Normally you would want to delete this right away, so that it does not
use up all of your disk space. However, in this case you will leave
it because you are going to use it for debugging in the next section.
A segmentation violation generally means that the program tried to access
something that isn't there. In this case we deliberately created a
common problem - a new histogram is put into the code, declared in the
header, filled in the event() function of the implementation file, but
we haven't actually instantiated it - that is, you have to make the
histogram before you can fill it.
However, in most cases you do not put in an error deliberately,
and have made many small changes to code before checking it. So
the message "segmentation fault" isn't particularly useful
for determining which of these small changes is the source of the error.

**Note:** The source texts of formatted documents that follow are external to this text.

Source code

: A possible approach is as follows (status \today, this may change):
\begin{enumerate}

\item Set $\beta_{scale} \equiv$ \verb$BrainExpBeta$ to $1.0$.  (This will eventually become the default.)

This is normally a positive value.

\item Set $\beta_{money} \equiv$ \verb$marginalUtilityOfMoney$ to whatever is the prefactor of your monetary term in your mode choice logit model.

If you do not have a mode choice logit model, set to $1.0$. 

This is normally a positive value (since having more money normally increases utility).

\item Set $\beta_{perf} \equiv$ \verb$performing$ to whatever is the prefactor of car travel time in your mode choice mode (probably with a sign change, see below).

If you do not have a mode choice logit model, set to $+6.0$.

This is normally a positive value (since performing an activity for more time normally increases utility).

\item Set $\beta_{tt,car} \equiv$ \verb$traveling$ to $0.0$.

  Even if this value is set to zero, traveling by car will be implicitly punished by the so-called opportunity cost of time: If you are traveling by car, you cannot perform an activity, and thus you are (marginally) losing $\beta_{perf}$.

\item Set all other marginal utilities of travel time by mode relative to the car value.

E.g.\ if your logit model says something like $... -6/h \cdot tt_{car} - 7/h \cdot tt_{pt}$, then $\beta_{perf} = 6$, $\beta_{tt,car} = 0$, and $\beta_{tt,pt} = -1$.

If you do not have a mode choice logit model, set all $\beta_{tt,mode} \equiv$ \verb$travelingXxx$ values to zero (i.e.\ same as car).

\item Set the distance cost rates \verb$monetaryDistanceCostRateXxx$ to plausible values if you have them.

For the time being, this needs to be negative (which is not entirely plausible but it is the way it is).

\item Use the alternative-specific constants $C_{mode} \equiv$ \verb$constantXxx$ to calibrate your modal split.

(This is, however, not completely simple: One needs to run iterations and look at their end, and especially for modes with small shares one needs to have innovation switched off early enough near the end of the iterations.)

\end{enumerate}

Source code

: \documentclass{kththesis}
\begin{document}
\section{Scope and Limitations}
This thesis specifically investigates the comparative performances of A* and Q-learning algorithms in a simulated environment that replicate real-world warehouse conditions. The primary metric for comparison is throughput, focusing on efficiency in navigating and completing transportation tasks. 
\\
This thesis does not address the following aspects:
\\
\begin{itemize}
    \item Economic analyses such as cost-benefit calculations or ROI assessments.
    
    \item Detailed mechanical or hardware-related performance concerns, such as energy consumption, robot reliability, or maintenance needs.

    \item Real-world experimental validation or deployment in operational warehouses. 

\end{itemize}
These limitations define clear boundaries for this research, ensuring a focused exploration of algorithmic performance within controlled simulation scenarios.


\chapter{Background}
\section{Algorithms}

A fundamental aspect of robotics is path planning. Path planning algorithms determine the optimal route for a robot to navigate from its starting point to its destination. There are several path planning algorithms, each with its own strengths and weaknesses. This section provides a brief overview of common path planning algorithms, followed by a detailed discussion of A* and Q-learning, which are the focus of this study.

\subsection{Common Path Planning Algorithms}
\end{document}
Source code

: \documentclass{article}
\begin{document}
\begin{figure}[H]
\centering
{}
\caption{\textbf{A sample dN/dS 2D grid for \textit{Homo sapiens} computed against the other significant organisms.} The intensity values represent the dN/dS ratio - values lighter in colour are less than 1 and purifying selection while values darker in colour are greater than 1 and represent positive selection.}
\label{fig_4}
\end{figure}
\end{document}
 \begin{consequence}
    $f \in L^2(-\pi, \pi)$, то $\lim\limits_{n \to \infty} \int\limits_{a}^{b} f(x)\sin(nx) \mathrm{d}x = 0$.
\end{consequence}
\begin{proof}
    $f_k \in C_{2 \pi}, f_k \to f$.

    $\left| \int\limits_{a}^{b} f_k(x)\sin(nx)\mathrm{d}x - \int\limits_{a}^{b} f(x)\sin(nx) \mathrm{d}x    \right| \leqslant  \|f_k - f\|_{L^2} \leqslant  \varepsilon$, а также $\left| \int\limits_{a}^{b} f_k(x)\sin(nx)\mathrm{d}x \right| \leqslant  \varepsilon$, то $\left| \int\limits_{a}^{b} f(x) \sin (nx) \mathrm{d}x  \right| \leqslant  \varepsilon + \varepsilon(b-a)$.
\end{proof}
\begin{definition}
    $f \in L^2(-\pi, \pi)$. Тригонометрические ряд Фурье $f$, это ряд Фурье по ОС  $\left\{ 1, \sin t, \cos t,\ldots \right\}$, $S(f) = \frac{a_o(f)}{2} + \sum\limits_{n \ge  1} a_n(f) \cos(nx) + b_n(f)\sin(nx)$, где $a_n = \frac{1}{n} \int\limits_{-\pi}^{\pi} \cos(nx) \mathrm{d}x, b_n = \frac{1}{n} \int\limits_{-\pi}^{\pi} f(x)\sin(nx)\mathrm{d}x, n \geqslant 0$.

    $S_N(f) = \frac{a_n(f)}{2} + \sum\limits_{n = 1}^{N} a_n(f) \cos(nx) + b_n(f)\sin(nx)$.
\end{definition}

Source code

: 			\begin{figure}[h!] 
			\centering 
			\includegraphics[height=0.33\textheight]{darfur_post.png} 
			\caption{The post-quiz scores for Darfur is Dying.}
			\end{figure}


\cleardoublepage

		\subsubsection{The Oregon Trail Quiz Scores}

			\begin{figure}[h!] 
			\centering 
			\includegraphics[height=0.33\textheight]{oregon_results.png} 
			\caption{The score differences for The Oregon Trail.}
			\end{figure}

Therefore, we rerun the executable with debugger gdb to find
out exactly where it crashes (note that $BFARCH is set up for us when we
type srtpath at the start of a session):
workdir> gdb bin/$BFARCH/BetaMiniApp
> run snippet.tcl
These first two lines run gdb on the job "BetaMiniApp snippet.tcl".
At the framework prompt, input your collection as usual:
> mod talk KanEventInput
KanEventInput> input add /store/SP/R14/001237/200309/14.3.1c/SP_001237_000533
KanEventInput> exit
> ev beg -nev 10
Again we get a crash, but this time with a helpful pointer to where it
went wrong with the output:
Program received signal SIGSEGV, Segmentation fault.
[Switching to Thread -1218624864 (LWP 17178)]
0x08094710 in PExample::event (this=0x11545ac8, anEvent=0x12c369a0)
at /afs/slac.stanford.edu/u/br/penguin/ana26/BetaMiniUser/PExample.cc:133
133 _pHisto->accumulate( trk->p() );
Current language: auto; currently c++
So the segmentation fault occured at line 133 of PExample.cc - as
you would expect (even if you had not put in the error yourself) since
this is one of the files that you added, rather than part of the
standard BaBar code that you haven't touched.
To try to get a bit more information, you can ask the debugger
where it was with all the processes it was running when the crash
occured:
(gdb) where
Predictably, one of the places where things were running was:
#0 0x08094710 in PExample::event (this=0x11545ac8, anEvent=0x12c369a0)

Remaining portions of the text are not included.